- [WHAT NEEDS TO BE DONE]: Write out again each line of the material below, unchanged, from the first one to the line that holds "كما يتيح التسويق الإلكتروني للمؤسسات".

----------

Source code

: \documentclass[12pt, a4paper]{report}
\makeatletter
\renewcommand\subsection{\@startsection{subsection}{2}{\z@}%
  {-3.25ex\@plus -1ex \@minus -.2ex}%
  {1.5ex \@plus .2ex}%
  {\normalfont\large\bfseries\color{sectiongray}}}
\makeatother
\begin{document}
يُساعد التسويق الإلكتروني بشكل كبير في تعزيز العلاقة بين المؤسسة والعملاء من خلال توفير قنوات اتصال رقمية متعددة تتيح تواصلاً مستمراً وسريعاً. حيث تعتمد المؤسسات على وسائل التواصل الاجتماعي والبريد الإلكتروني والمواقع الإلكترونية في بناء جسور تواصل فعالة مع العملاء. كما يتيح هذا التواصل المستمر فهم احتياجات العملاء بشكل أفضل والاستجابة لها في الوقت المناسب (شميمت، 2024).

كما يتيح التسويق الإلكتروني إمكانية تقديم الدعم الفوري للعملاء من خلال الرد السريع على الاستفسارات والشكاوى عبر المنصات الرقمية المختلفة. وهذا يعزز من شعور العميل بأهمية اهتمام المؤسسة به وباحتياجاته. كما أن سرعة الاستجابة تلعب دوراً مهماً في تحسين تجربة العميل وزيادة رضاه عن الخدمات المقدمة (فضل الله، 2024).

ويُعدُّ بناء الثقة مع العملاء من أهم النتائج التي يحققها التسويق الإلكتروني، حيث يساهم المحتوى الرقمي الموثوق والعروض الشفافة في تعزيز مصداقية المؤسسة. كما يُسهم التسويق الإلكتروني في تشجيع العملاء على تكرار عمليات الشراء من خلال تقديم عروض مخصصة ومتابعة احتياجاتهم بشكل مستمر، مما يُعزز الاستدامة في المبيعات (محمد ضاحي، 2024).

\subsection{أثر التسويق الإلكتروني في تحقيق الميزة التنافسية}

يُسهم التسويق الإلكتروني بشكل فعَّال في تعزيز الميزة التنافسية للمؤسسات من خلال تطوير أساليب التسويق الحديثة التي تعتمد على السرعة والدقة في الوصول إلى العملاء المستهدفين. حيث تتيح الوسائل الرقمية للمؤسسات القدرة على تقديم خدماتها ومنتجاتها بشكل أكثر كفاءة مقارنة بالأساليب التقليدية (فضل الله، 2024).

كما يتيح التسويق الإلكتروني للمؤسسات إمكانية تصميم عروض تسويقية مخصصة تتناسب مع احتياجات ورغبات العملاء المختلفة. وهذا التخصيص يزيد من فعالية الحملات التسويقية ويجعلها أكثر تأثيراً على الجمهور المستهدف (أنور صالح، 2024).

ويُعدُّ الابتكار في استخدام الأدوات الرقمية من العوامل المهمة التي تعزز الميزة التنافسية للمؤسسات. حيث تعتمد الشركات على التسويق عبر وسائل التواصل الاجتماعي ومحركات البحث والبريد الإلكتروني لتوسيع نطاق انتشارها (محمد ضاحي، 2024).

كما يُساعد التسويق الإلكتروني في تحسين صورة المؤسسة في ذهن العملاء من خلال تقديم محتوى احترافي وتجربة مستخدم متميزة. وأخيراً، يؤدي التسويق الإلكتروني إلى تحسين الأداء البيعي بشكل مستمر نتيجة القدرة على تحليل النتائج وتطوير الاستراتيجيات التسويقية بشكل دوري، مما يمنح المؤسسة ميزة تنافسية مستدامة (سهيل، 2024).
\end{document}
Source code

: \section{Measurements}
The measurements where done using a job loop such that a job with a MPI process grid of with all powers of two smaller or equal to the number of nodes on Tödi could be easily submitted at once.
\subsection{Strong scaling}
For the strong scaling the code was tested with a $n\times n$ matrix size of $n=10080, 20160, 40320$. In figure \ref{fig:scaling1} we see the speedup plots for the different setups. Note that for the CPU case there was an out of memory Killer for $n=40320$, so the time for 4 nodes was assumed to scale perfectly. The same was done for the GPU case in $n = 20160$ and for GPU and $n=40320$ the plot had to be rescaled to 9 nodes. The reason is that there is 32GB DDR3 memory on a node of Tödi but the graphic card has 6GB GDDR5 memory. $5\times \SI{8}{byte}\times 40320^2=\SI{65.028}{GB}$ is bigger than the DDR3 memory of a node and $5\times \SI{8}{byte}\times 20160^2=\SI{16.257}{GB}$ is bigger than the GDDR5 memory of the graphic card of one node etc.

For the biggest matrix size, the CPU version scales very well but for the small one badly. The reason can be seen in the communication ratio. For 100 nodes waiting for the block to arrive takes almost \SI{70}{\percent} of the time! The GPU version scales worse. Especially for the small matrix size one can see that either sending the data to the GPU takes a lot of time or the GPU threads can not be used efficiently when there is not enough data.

----------

- [ANSWER FOR THIS EXERCISE]:
Source code

: \documentclass[12pt, a4paper]{report}
\makeatletter
\renewcommand\subsection{\@startsection{subsection}{2}{\z@}%
  {-3.25ex\@plus -1ex \@minus -.2ex}%
  {1.5ex \@plus .2ex}%
  {\normalfont\large\bfseries\color{sectiongray}}}
\makeatother
\begin{document}
يُساعد التسويق الإلكتروني بشكل كبير في تعزيز العلاقة بين المؤسسة والعملاء من خلال توفير قنوات اتصال رقمية متعددة تتيح تواصلاً مستمراً وسريعاً. حيث تعتمد المؤسسات على وسائل التواصل الاجتماعي والبريد الإلكتروني والمواقع الإلكترونية في بناء جسور تواصل فعالة مع العملاء. كما يتيح هذا التواصل المستمر فهم احتياجات العملاء بشكل أفضل والاستجابة لها في الوقت المناسب (شميمت، 2024).

كما يتيح التسويق الإلكتروني إمكانية تقديم الدعم الفوري للعملاء من خلال الرد السريع على الاستفسارات والشكاوى عبر المنصات الرقمية المختلفة. وهذا يعزز من شعور العميل بأهمية اهتمام المؤسسة به وباحتياجاته. كما أن سرعة الاستجابة تلعب دوراً مهماً في تحسين تجربة العميل وزيادة رضاه عن الخدمات المقدمة (فضل الله، 2024).

ويُعدُّ بناء الثقة مع العملاء من أهم النتائج التي يحققها التسويق الإلكتروني، حيث يساهم المحتوى الرقمي الموثوق والعروض الشفافة في تعزيز مصداقية المؤسسة. كما يُسهم التسويق الإلكتروني في تشجيع العملاء على تكرار عمليات الشراء من خلال تقديم عروض مخصصة ومتابعة احتياجاتهم بشكل مستمر، مما يُعزز الاستدامة في المبيعات (محمد ضاحي، 2024).

\subsection{أثر التسويق الإلكتروني في تحقيق الميزة التنافسية}

يُسهم التسويق الإلكتروني بشكل فعَّال في تعزيز الميزة التنافسية للمؤسسات من خلال تطوير أساليب التسويق الحديثة التي تعتمد على السرعة والدقة في الوصول إلى العملاء المستهدفين. حيث تتيح الوسائل الرقمية للمؤسسات القدرة على تقديم خدماتها ومنتجاتها بشكل أكثر كفاءة مقارنة بالأساليب التقليدية (فضل الله، 2024).

كما يتيح التسويق الإلكتروني للمؤسسات إمكانية تصميم عروض تسويقية مخصصة تتناسب مع احتياجات ورغبات العملاء المختلفة. وهذا التخصيص يزيد من فعالية الحملات التسويقية ويجعلها أكثر تأثيراً على الجمهور المستهدف (أنور صالح، 2024).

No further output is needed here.